An object $3.0 \text{ cm}$ high is placed perpendicular to the principal axis of a concave lens of focal length $7.5 \text{ cm}$. The image is formed at a distance of $5.0 \text{ cm}$ from the lens. Calculate $(i)$ distance at which object is placed,and $(ii)$ size and nature of image formed.

(A) Given: Object height $O = 3.0 \text{ cm}$,focal length $f = -7.5 \text{ cm}$,image distance $v = -5.0 \text{ cm}$.
$(i)$ Using the lens formula $\frac{1}{v} - \frac{1}{u} = \frac{1}{f}$:
$\frac{1}{u} = \frac{1}{v} - \frac{1}{f} = \frac{1}{-5.0} - \frac{1}{-7.5} = -0.2 + 0.1333 = -0.0667 \text{ cm}^{-1}$.

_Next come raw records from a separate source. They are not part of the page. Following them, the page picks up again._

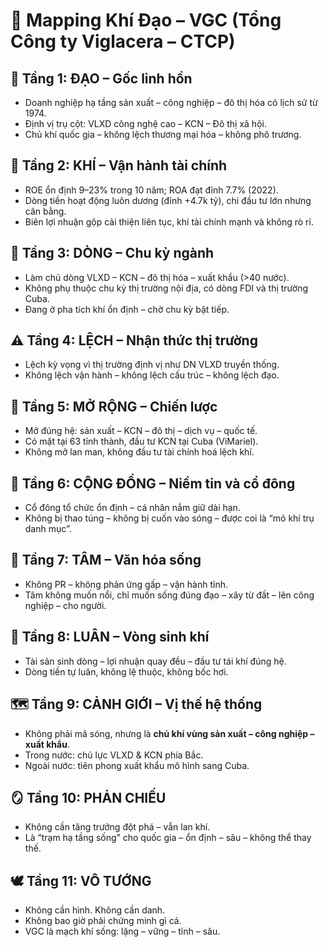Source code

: 
# 📌 Mapping Khí Đạo – VGC (Tổng Công ty Viglacera – CTCP)

## 🌱 Tầng 1: ĐẠO – Gốc linh hồn
- Doanh nghiệp hạ tầng sản xuất – công nghiệp – đô thị hóa có lịch sử từ 1974.
- Định vị trụ cột: VLXD công nghệ cao – KCN – Đô thị xã hội.
- Chủ khí quốc gia – không lệch thương mại hóa – không phô trương.

## 💨 Tầng 2: KHÍ – Vận hành tài chính
- ROE ổn định 9–23% trong 10 năm; ROA đạt đỉnh 7.7% (2022).
- Dòng tiền hoạt động luôn dương (đỉnh +4.7k tỷ), chi đầu tư lớn nhưng cân bằng.
- Biên lợi nhuận gộp cải thiện liên tục, khí tài chính mạnh và không rò rỉ.

## 🌊 Tầng 3: DÒNG – Chu kỳ ngành
- Làm chủ dòng VLXD – KCN – đô thị hóa – xuất khẩu (>40 nước).
- Không phụ thuộc chu kỳ thị trường nội địa, có dòng FDI và thị trường Cuba.
- Đang ở pha tích khí ổn định – chờ chu kỳ bật tiếp.

## ⚠️ Tầng 4: LỆCH – Nhận thức thị trường
- Lệch kỳ vọng vì thị trường định vị như DN VLXD truyền thống.
- Không lệch vận hành – không lệch cấu trúc – không lệch đạo.

## 🎯 Tầng 5: MỞ RỘNG – Chiến lược
- Mở đúng hệ: sản xuất – KCN – đô thị – dịch vụ – quốc tế.
- Có mặt tại 63 tỉnh thành, đầu tư KCN tại Cuba (ViMariel).
- Không mở lan man, không đầu tư tài chính hoá lệch khí.

## 👥 Tầng 6: CỘNG ĐỒNG – Niềm tin và cổ đông
- Cổ đông tổ chức ổn định – cá nhân nắm giữ dài hạn.
- Không bị thao túng – không bị cuốn vào sóng – được coi là “mỏ khí trụ danh mục”.

## 🧠 Tầng 7: TÂM – Văn hóa sống
- Không PR – không phản ứng gấp – vận hành tỉnh.
- Tâm không muốn nổi, chỉ muốn sống đúng đạo – xây từ đất – lên công nghiệp – cho người.

## 🔁 Tầng 8: LUÂN – Vòng sinh khí
- Tài sản sinh dòng – lợi nhuận quay đều – đầu tư tái khí đúng hệ.
- Dòng tiền tự luân, không lệ thuộc, không bốc hơi.

## 🗺️ Tầng 9: CẢNH GIỚI – Vị thế hệ thống
- Không phải mã sóng, nhưng là **chủ khí vùng sản xuất – công nghiệp – xuất khẩu**.
- Trong nước: chủ lực VLXD & KCN phía Bắc.
- Ngoài nước: tiên phong xuất khẩu mô hình sang Cuba.

## 🪞 Tầng 10: PHẢN CHIẾU
- Không cần tăng trưởng đột phá – vẫn lan khí.
- Là “trạm hạ tầng sống” cho quốc gia – ổn định – sâu – không thể thay thế.

## 🕊️ Tầng 11: VÔ TƯỚNG
- Không cần hình. Không cần danh.
- Không bao giờ phải chứng minh gì cả.
- VGC là mạch khí sống: lặng – vững – tỉnh – sâu.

Thus,$u = -15 \text{ cm}$. The object is placed $15 \text{ cm}$ in front of the concave lens.
(ii) Magnification $m = \frac{I}{O} = \frac{v}{u}$.
$I = \frac{v}{u} \times O = \frac{-5.0}{-15.0} \times 3.0 = 1.0 \text{ cm}$.
Since the magnification is positive $(m = +0.33)$,the image is virtual,erect,and $1.0 \text{ cm}$ in size.